Low-Dose Buprenorphine Enhanced Ketamine’s Antisuicidal Effects in Major Depression

Low-dose buprenorphine significantly enhanced the antisuicidal effects of a single infusion of ketamine in patients with suicidal ideation and major depressive disorder (MDD), a randomized trial showed.

Among 45 patients who received ketamine, Scale for Suicide Ideation (SSI) total scores significantly decreased from days 1 to 31 for those who received buprenorphine and those who received placebo, with a larger reduction observed in the buprenorphine group (mean change -11.6 vs -6.3; Glass delta 0.76, 95% CI 0.11-1.39), reported Jason M. Tucciarone, MD, PhD, and Alan F. Schatzberg, MD, of Stanford University School of Medicine in California, at the American Psychiatric Association annual meeting.

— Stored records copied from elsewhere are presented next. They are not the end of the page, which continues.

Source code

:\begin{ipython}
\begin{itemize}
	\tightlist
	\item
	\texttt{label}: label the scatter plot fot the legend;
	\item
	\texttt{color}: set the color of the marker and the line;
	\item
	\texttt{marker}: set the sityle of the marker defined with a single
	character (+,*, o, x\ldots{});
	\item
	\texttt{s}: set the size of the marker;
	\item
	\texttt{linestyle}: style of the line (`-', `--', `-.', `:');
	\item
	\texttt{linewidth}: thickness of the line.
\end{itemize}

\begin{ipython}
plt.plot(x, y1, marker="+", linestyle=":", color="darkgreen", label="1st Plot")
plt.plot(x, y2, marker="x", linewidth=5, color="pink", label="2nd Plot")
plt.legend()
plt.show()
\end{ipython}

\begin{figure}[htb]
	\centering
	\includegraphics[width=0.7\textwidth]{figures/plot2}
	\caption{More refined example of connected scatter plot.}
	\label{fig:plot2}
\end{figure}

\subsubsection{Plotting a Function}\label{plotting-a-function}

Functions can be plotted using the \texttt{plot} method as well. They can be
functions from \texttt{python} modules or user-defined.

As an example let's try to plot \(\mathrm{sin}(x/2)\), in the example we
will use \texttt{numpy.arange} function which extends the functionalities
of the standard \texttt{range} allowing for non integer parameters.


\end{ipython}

Mixed-effects modeling showed a significant time-by-treatment interaction (P<0.001), the researchers noted in their study, which was also published in the American Journal of Psychiatry.

“These findings offer a potentially scalable and safe therapeutic option for a population at risk of suicide,” they concluded.

There are currently no FDA-approved treatments for reducing suicidal ideation in patients with MDD, and roughly 50,000 people die in the U.S. each year by suicide, noted Schatzberg during their presentation.

He said that researchers have long thought of suicide as “the end of a continuum of severity” of depression, but a lot of people who take their lives aren’t necessarily depressed.

Tucciarone pointed out that “some people are very high-functioning. They’re at work. They have families. They’re holding it down, but yet they harbor these horrible feelings” about suicide.

A previous meta-analysis showed that ketamine infusion rapidly reduced suicidal and depressive symptoms among patients with a major depressive episode. Meanwhile, a randomized trial from Israel found that low-dose buprenorphine reduced suicidal ideation in hospitalized patients with MDD or borderline personality disorder after 2 weeks of treatment.

Of note, ketamine’s antisuicidal benefits are transient, and this study is among the first to demonstrate that a pharmacologic intervention can effectively preserve and build on those antisuicidal effects in at-risk persons, Schatzberg said.

The study took place at a single U.S. outpatient center from November 2020 to March 2025, and included participants with a diagnosis of MDD who were currently experiencing a major depressive episode lasting 8 weeks or more. They were required to have a “documented inadequate response” to at least one antidepressant given at an appropriate dose and duration, or an intolerance to such medications.

They were randomly assigned 1:1 to receive sublingual buprenorphine (0.2 to 0.8 mg/day) or placebo for 4 weeks starting 48 hours after receiving a single intravenous ketamine infusion (0.5 mg/kg over 40 minutes).

Of 50 participants who received ketamine, 45 completed at least 1 week of follow-on treatment. Mean age was 37.6, 68% were female, 72% were white, and 62% met criteria for treatment-resistant depression. The mean baseline Montgomery-Åsberg Depression Rating Scale (MADRS) total score was 34.1, and the mean baseline SSI total score was 15.0. The average number of prior suicide attempts was 1.3.

In the study’s ketamine phase, which preceded randomization and receipt of buprenorphine or placebo, SSI scores dropped significantly from day 1 to day 3 after infusion (mean -9.1, P<0.001). At day 3, 54% of participants met the response criterion (≥50% reduction in SSI score). MADRS total scores also significantly decreased (mean -13.4, P<0.001), with 38% of participants meeting criterion for response.

In the buprenorphine extension phase, data from days 3 to 31 revealed worsening suicidal ideation among the placebo group, while the buprenorphine group showed continued improvement. The greatest difference between groups was seen at days 24 and 31. On day 31, 78% of participants given buprenorphine met the study’s response criterion versus 48% who received placebo (P=0.035). The number needed to treat was three.

Depression scores did not differ significantly between groups.

No serious treatment-related adverse events occurred. The most common side effects were dizziness, oral burning, headache, and nausea, which were more frequent in the buprenorphine arm than in the placebo arm.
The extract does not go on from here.